-------- Listed records --------

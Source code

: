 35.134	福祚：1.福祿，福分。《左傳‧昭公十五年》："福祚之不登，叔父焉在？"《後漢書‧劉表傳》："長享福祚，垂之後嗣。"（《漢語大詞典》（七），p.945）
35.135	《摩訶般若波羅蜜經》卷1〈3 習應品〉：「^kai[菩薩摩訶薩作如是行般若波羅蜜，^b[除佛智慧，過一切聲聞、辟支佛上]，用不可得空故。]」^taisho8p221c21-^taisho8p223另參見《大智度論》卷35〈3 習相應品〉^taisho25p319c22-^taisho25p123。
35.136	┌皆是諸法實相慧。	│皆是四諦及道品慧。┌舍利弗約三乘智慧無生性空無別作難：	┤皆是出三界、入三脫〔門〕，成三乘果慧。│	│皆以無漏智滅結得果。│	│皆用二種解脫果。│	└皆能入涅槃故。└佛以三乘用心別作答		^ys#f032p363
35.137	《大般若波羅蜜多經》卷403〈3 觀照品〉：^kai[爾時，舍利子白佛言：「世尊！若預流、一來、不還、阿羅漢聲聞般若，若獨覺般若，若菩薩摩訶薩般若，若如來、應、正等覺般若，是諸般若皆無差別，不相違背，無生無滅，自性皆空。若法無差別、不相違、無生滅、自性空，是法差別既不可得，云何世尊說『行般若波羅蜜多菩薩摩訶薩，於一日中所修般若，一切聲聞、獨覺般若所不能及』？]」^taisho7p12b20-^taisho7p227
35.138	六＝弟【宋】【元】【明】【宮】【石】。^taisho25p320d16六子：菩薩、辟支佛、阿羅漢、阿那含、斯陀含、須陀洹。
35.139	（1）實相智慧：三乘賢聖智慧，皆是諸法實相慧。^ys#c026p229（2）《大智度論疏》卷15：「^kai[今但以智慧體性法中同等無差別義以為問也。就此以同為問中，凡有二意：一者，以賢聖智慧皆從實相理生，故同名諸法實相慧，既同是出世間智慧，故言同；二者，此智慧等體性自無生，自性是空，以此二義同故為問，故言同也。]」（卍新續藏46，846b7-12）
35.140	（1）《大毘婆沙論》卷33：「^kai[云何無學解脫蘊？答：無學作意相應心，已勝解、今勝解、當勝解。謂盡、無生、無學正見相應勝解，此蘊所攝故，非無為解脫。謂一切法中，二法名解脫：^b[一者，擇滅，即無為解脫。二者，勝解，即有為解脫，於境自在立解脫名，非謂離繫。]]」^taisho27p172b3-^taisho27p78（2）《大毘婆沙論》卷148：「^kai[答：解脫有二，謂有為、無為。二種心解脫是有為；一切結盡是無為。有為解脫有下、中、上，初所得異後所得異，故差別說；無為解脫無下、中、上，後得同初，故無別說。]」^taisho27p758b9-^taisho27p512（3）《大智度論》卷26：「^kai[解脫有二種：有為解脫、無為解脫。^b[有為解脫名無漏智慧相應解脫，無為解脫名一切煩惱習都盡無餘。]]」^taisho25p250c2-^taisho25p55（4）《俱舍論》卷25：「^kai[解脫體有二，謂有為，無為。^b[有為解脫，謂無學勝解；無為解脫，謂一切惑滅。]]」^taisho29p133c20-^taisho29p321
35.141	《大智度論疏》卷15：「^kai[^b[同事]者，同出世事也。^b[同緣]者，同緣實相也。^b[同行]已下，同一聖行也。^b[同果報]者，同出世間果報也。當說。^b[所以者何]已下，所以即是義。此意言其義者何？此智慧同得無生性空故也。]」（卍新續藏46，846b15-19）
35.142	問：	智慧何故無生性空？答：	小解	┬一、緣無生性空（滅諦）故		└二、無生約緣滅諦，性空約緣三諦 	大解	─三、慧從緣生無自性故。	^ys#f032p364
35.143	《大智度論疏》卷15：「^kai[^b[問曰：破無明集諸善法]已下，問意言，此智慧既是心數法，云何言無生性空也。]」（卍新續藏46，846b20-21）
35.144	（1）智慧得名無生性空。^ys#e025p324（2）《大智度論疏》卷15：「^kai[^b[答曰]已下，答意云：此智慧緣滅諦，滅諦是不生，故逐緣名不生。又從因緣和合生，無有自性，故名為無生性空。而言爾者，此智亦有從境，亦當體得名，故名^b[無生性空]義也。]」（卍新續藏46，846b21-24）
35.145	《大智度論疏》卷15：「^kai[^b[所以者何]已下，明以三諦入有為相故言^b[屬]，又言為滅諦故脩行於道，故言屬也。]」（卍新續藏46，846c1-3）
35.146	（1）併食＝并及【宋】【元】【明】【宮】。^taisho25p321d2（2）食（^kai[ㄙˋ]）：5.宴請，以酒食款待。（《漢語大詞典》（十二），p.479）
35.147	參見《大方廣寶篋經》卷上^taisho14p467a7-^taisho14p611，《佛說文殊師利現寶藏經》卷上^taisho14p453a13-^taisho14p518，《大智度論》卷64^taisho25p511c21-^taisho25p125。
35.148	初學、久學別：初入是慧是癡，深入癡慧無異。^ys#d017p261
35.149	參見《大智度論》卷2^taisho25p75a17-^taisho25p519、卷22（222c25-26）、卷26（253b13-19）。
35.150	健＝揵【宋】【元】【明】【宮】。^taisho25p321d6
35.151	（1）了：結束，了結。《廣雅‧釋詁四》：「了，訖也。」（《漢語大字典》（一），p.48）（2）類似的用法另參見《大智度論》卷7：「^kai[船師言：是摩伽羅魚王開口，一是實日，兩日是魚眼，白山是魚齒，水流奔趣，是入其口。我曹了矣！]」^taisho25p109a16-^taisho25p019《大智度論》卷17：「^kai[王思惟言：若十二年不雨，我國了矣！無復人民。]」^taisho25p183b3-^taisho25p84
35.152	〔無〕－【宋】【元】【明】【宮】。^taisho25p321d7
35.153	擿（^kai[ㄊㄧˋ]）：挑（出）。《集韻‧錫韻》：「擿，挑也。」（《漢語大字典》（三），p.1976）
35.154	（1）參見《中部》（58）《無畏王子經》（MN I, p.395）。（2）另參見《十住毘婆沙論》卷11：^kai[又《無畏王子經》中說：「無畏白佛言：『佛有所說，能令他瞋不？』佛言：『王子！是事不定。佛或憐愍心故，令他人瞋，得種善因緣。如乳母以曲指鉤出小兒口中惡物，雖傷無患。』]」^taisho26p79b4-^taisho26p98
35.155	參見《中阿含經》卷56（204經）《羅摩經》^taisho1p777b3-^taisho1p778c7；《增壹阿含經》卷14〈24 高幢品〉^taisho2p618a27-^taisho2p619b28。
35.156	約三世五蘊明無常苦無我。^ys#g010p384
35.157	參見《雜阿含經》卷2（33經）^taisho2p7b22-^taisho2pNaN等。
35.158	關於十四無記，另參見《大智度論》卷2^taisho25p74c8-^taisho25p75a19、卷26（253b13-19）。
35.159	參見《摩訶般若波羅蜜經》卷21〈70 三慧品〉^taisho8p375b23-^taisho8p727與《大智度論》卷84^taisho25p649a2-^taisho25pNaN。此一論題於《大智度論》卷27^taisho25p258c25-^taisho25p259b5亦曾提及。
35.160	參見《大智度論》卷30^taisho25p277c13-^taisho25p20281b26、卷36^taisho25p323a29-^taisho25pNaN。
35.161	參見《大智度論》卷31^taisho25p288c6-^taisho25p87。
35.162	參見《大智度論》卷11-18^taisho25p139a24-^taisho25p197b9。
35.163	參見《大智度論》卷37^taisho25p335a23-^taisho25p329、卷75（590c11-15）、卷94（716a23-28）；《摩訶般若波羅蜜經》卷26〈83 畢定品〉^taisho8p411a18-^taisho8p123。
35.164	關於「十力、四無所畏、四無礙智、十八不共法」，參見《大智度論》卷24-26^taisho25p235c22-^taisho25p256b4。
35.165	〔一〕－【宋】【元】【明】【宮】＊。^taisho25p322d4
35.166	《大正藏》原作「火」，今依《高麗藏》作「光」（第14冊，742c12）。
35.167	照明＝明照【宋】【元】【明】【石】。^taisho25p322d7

--------

**About this task:** Only lines holding the word "摩訶般若波羅蜜經" are wanted; list them all from the material.

**Response below:**
35.135	《摩訶般若波羅蜜經》卷1〈3 習應品〉：「^kai[菩薩摩訶薩作如是行般若波羅蜜，^b[除佛智慧，過一切聲聞、辟支佛上]，用不可得空故。]」^taisho8p221c21-^taisho8p223另參見《大智度論》卷35〈3 習相應品〉^taisho25p319c22-^taisho25p123。
35.159	參見《摩訶般若波羅蜜經》卷21〈70 三慧品〉^taisho8p375b23-^taisho8p727與《大智度論》卷84^taisho25p649a2-^taisho25pNaN。此一論題於《大智度論》卷27^taisho25p258c25-^taisho25p259b5亦曾提及。
35.163	參見《大智度論》卷37^taisho25p335a23-^taisho25p329、卷75（590c11-15）、卷94（716a23-28）；《摩訶般若波羅蜜經》卷26〈83 畢定品〉^taisho8p411a18-^taisho8p123。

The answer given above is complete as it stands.